Justin Ikechukwu Obiora Amaluzor (born 17 October 1996) is an English footballer who plays as a forward for Aldershot Town. He was previously known as Justin Nwogu.

Career
Amaluzor played youth football for Luton Town, AFC Kempston Rovers, where he scored 55 goals at U15 and U16 level, and AFC Rushden & Diamonds before joining Dartford on a two-year scholarship in 2013. Amaluzor joined Kent Football United, of the Kent Invicta Football League, on loan in February 2015. Following four goals in his first two games, manager Sam MacNeil said that "Justin has been a revelation so far for us.

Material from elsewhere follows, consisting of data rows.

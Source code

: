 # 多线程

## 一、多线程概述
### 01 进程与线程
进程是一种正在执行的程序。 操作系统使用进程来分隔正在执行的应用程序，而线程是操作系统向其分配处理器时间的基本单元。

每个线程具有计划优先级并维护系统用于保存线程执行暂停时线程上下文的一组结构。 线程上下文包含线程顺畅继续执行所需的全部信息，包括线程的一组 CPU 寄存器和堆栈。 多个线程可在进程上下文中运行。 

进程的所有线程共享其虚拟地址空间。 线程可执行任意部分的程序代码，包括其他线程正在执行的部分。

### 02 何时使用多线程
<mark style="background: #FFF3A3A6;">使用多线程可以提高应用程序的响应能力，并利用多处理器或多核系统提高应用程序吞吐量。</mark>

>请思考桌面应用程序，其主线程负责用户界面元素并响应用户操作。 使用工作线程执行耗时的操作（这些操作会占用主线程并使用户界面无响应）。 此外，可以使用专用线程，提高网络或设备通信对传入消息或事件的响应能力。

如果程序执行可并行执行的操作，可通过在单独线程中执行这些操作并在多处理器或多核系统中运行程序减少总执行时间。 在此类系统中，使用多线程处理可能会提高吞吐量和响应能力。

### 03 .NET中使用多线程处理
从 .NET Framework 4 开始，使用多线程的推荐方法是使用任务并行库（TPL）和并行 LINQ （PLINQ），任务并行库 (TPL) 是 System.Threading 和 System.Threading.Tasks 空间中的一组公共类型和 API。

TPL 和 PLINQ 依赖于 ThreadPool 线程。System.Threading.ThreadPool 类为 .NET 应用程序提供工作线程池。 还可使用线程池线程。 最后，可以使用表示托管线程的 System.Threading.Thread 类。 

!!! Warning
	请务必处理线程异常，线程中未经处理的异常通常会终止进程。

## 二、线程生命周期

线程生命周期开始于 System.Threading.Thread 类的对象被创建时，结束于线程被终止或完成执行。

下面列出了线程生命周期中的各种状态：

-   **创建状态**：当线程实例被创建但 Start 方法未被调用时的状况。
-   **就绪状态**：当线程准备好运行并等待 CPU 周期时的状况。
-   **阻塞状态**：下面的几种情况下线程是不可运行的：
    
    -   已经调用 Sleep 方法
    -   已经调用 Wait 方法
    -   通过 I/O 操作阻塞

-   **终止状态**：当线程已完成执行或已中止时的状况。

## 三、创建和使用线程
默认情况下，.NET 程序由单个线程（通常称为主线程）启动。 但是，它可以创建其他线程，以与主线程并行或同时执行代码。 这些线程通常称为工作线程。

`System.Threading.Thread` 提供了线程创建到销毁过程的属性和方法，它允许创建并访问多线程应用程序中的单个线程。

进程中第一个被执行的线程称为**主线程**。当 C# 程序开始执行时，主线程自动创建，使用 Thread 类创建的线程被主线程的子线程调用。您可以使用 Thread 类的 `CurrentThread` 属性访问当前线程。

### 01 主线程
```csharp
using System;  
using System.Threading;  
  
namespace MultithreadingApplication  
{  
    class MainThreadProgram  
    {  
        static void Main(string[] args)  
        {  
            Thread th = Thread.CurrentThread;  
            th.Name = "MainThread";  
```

Coming in as a fresh 18 year old new to senior football he has took his first two games by storm... The boy has tremendous talent and has given us a major threat in behind teams and a natural finish to our moves... During his time with the club he will make a name for himself and I am sure will be playing a very high level of football in years to come."

Amaluzor joined Barnet in April 2015, and played for the under-18s for the remainder of the season before signing a one-year professional contract two months later. He made his League Two debut when he came on as a 53rd-minute substitute for Luke Gambin in a 3–1 win over York City on his 19th birthday on 17 October 2015. Amaluzor, along with teammate Charlie Kennedy, joined Hayes & Yeading United on loan in February 2016. He scored his first goal for Barnet in an EFL Trophy game against Peterborough United on 8 November 2016. He then went on loan to Hemel Hempstead Town in January 2017. He joined Hemel on loan for a second time on 7 September 2017, and then left the club for a fourth loan spell, this time with Hampton & Richmond Borough, in December 2017. He then joined Bognor Regis Town on loan in March 2018. He was released by Barnet at the end of the 2017–18 season.

Amaluzor joined Braintree Town on 31 August 2018. He then signed for Maidstone United on 15 February 2019 on a contract until the end of the following season. Maidstone's Head of Football John Still said "Justin is quick, bright and has got a goal in him. He can play wide on either side – he likes to play on the right and cut in on his left foot, and he can play off the main striker." Amaluzor confirmed in April 2021 that he was leaving Maidstone.

On 21 June 2021, Motherwell announced the signing of Amaluzor on a one-year contract. He made his debut and scored his first goal for the club in a 2–0 win in a Scottish League Cup group stage match against Annan Athletic on 24 July 2021.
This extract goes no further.